Such a focus on the wider affect-economy of violence-assemblages also confirms that the study of GRV will almost always need to acknowledge the intersectionality of gendered, racialised, classed and homo-/trans-phobic violence (Braidotti 2022, p. 182). However, a relational, assemblage-focused perspective necessarily moves beyond a framing of intersectionality founded upon essentialised identities and bodies aggregated within narrow gender, ethnic or social class classifications. While intersectionality describes the social forces (including GRV) that specify and aggregate bodies (Puar 2012, pp. 50, 61), countering these forces requires an alternative framing that shifts beyond these aggregations and specifications. In place of discrete sociological classifications of genders, ethnicities or social classes, new materialist, feminist and queer theorists have posited ‘a thousand tiny sexes (Grosz 1993); a ‘thousand tiny races’ (Saldanha 2006); a thousand tiny disadvantages (Fox and Alldred 2021); and, consequently, a thousand (or is that a trillion?) tiny intersections (Dolphijn and van der Tuin 2013), all constituted not by identity but by differences and becomings (Kimanthi et al. 2022, p. 3).
To further complicate this analysis, affect-economies will draw into assemblage not only human bodies, upon whose ‘agency’ scholarship on GRV has tended to focus, but also non-human matter (NHM). The post-anthropocentrism of a new materialist ontology of GRV requires that attention is also paid to this matter, acknowledging non-human affectivity as fully independent of human agency. NHM (for instance, alcohol, weapons, and seemingly innocuous material items or places) can establish important affects within episodes of violence. So, for example, a ‘date-rape’ assemblage might draw together two or more human bodes caught up in the rape itself, other human bodies encountered during the date (friends, taxi-driver, bartender, drug dealer) or subsequently (police, health professionals). But in addition, non-human matter including alcohol or drugs; a club, restaurant or other setting for the date; a location in which the rape took place; phones, condoms, and the complex and rhizomatic flows of affect between all these materialities are all constitutive of this gendered violence-assemblage (Fox and Bale 2017, p. 402; cf. Austin 2019, p. 169). A focus on the entirety of affect-economies in violence-assemblages requires that methodologically, these rhizomatic flows need to be unpicked. These methodological implications are discussed in the following section.
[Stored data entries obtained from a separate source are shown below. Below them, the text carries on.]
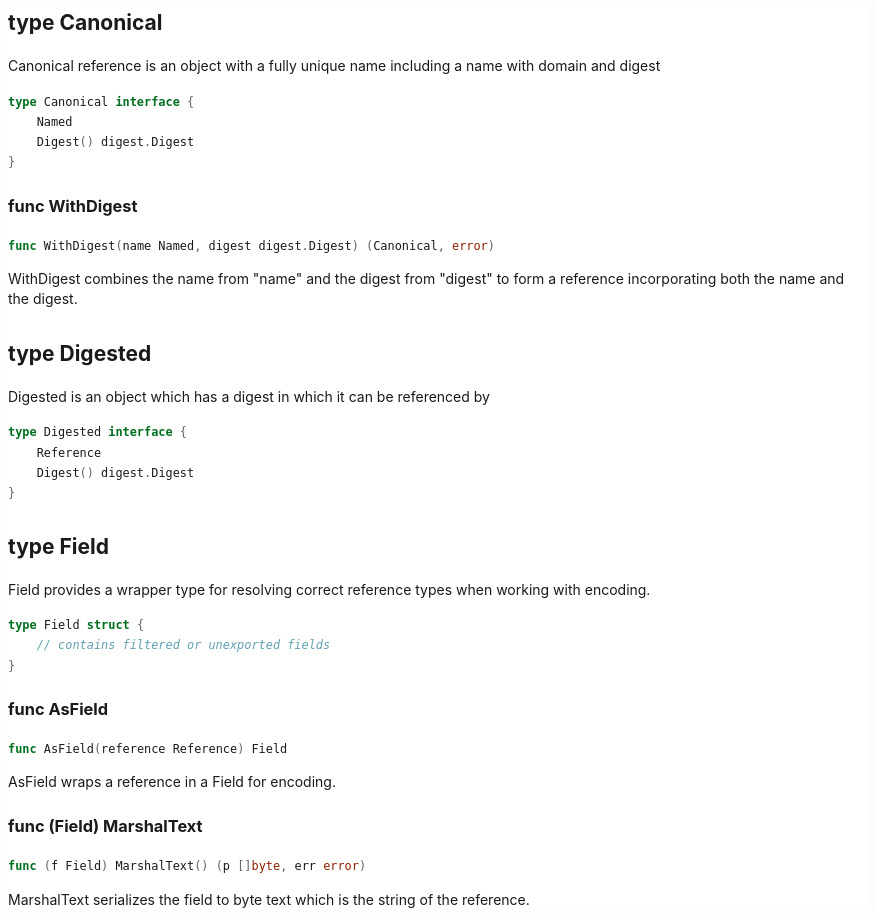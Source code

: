 ## type Canonical

Canonical reference is an object with a fully unique name including a name with domain and digest

```go
type Canonical interface {
    Named
    Digest() digest.Digest
}
```

### func WithDigest

```go
func WithDigest(name Named, digest digest.Digest) (Canonical, error)
```

WithDigest combines the name from "name" and the digest from "digest" to form a reference incorporating both the name and the digest.

## type Digested

Digested is an object which has a digest in which it can be referenced by

```go
type Digested interface {
    Reference
    Digest() digest.Digest
}
```

## type Field

Field provides a wrapper type for resolving correct reference types when working with encoding.

```go
type Field struct {
    // contains filtered or unexported fields
}
```

### func AsField

```go
func AsField(reference Reference) Field
```

AsField wraps a reference in a Field for encoding.

### func \(Field\) MarshalText

```go
func (f Field) MarshalText() (p []byte, err error)
```

MarshalText serializes the field to byte text which is the string of the reference.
As noted earlier, the ‘gender-based violence’ (GBV) literature has focused almost exclusively upon ‘violence against women’, considering such violence as a gross manifestation of the ‘historically unequal power relations between men and women’ (United Nations 1993, p. 2). The monist ontology of the new materialisms offers a means to unpack further the relationship between gendered violence and these ‘unequal power relations’—not only between men and women, but across the entire range of violence-assemblages encompassed by the broader term ‘gender-related violence’ (Alldred and David 2014, p. 15), and from physical to symbolic violences. This ontology focuses not upon ‘structural’ forces, but rather on the micropolitics of everyday life that in this monist ontology constitute the social world (Hook and Wolfe 2018, pp. 872–73). As discussed earlier, this ‘flat’ ontology cuts across sociological dualisms such as ‘structure/agency’ and ‘micro/macro’, to make sense of power and resistance as constituted in everyday interactions (Fox and Alldred 2018).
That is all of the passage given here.